## Assignment
A verbatim copy of every record is required, and no pictures should be included.

## Collected data
------------------------------------------------
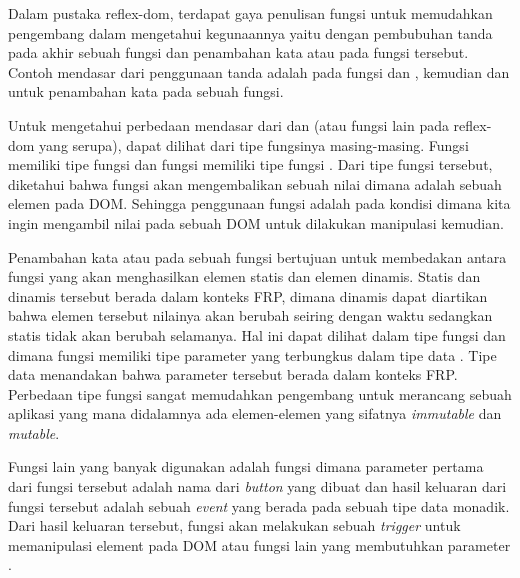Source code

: \documentclass[pi.tex]{subfile}
\begin{document}
    \hspace{10pt}Dalam pustaka reflex-dom, terdapat gaya penulisan fungsi untuk memudahkan pengembang dalam mengetahui kegunaannya yaitu dengan pembubuhan tanda  pada akhir sebuah fungsi dan penambahan kata  atau  pada fungsi tersebut. Contoh mendasar dari penggunaan tanda  adalah pada fungsi  dan , kemudian  dan  untuk penambahan kata  pada sebuah fungsi.

    \hspace{10pt}Untuk mengetahui perbedaan mendasar dari  dan  (atau fungsi lain pada reflex-dom yang serupa), dapat dilihat dari tipe fungsinya masing-masing. Fungsi  memiliki tipe fungsi  dan fungsi  memiliki tipe fungsi . Dari tipe fungsi tersebut, diketahui bahwa fungsi  akan mengembalikan sebuah nilai  dimana  adalah sebuah elemen pada DOM. Sehingga penggunaan fungsi  adalah pada kondisi dimana kita ingin mengambil nilai  pada sebuah DOM untuk dilakukan manipulasi kemudian.

    \hspace{10pt}Penambahan kata  atau  pada sebuah fungsi bertujuan untuk membedakan antara fungsi yang akan menghasilkan elemen statis dan elemen dinamis. Statis dan dinamis tersebut berada dalam konteks FRP, dimana dinamis dapat diartikan bahwa elemen tersebut nilainya akan berubah seiring dengan waktu sedangkan statis tidak akan berubah selamanya. Hal ini dapat dilihat dalam tipe fungsi  dan  dimana fungsi  memiliki tipe parameter yang terbungkus dalam tipe data . Tipe data  menandakan bahwa parameter tersebut berada dalam konteks FRP. Perbedaan tipe fungsi sangat memudahkan pengembang untuk merancang sebuah aplikasi yang mana didalamnya ada elemen-elemen yang sifatnya \emph{immutable} dan \emph{mutable}.

    \hspace{10pt}Fungsi lain yang banyak digunakan adalah fungsi  dimana parameter pertama dari fungsi tersebut adalah nama dari \emph{button} yang dibuat dan hasil keluaran dari fungsi tersebut adalah sebuah \emph{event} yang berada pada sebuah tipe data monadik. Dari hasil keluaran tersebut, fungsi  akan melakukan sebuah \emph{trigger} untuk memanipulasi element pada DOM atau fungsi lain yang membutuhkan parameter .
\end{document}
------------------------------------------------
## Solution
Source code

: \documentclass[pi.tex]{subfile}
\begin{document}
    \hspace{10pt}Dalam pustaka reflex-dom, terdapat gaya penulisan fungsi untuk memudahkan pengembang dalam mengetahui kegunaannya yaitu dengan pembubuhan tanda  pada akhir sebuah fungsi dan penambahan kata  atau  pada fungsi tersebut. Contoh mendasar dari penggunaan tanda  adalah pada fungsi  dan , kemudian  dan  untuk penambahan kata  pada sebuah fungsi.

    \hspace{10pt}Untuk mengetahui perbedaan mendasar dari  dan  (atau fungsi lain pada reflex-dom yang serupa), dapat dilihat dari tipe fungsinya masing-masing. Fungsi  memiliki tipe fungsi  dan fungsi  memiliki tipe fungsi . Dari tipe fungsi tersebut, diketahui bahwa fungsi  akan mengembalikan sebuah nilai  dimana  adalah sebuah elemen pada DOM. Sehingga penggunaan fungsi  adalah pada kondisi dimana kita ingin mengambil nilai  pada sebuah DOM untuk dilakukan manipulasi kemudian.

    \hspace{10pt}Penambahan kata  atau  pada sebuah fungsi bertujuan untuk membedakan antara fungsi yang akan menghasilkan elemen statis dan elemen dinamis. Statis dan dinamis tersebut berada dalam konteks FRP, dimana dinamis dapat diartikan bahwa elemen tersebut nilainya akan berubah seiring dengan waktu sedangkan statis tidak akan berubah selamanya. Hal ini dapat dilihat dalam tipe fungsi  dan  dimana fungsi  memiliki tipe parameter yang terbungkus dalam tipe data . Tipe data  menandakan bahwa parameter tersebut berada dalam konteks FRP. Perbedaan tipe fungsi sangat memudahkan pengembang untuk merancang sebuah aplikasi yang mana didalamnya ada elemen-elemen yang sifatnya \emph{immutable} dan \emph{mutable}.

    \hspace{10pt}Fungsi lain yang banyak digunakan adalah fungsi  dimana parameter pertama dari fungsi tersebut adalah nama dari \emph{button} yang dibuat dan hasil keluaran dari fungsi tersebut adalah sebuah \emph{event} yang berada pada sebuah tipe data monadik. Dari hasil keluaran tersebut, fungsi  akan melakukan sebuah \emph{trigger} untuk memanipulasi element pada DOM atau fungsi lain yang membutuhkan parameter .
\end{document}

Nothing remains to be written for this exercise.